**ACTIVITY:** Find all lines in the records that include the word "pdfTeX", and copy them out.

**TASK INPUT:**

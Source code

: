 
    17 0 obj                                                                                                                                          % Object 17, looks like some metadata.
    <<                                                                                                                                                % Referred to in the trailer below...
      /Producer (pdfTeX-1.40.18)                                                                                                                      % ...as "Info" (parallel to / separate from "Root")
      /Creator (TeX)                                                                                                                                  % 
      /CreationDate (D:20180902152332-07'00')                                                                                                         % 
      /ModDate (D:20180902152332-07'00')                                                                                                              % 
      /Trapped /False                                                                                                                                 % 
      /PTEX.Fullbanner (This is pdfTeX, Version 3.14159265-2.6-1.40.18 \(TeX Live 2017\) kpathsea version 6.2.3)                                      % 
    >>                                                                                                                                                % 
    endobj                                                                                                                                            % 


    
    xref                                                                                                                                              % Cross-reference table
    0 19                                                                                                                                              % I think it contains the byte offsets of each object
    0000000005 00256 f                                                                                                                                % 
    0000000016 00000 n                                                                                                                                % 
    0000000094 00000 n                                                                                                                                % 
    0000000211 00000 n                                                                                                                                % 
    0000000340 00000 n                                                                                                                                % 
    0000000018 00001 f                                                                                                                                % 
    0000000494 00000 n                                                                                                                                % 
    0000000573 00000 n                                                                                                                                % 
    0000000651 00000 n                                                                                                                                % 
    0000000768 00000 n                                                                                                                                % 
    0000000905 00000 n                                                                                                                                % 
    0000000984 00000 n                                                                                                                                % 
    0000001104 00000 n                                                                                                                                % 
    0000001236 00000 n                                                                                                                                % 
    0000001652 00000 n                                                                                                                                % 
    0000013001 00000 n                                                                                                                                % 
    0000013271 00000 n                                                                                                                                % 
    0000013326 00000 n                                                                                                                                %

**TASK RESULT:**
      /Producer (pdfTeX-1.40.18)                                                                                                                      % ...as "Info" (parallel to / separate from "Root")
      /PTEX.Fullbanner (This is pdfTeX, Version 3.14159265-2.6-1.40.18 \(TeX Live 2017\) kpathsea version 6.2.3)                                      % 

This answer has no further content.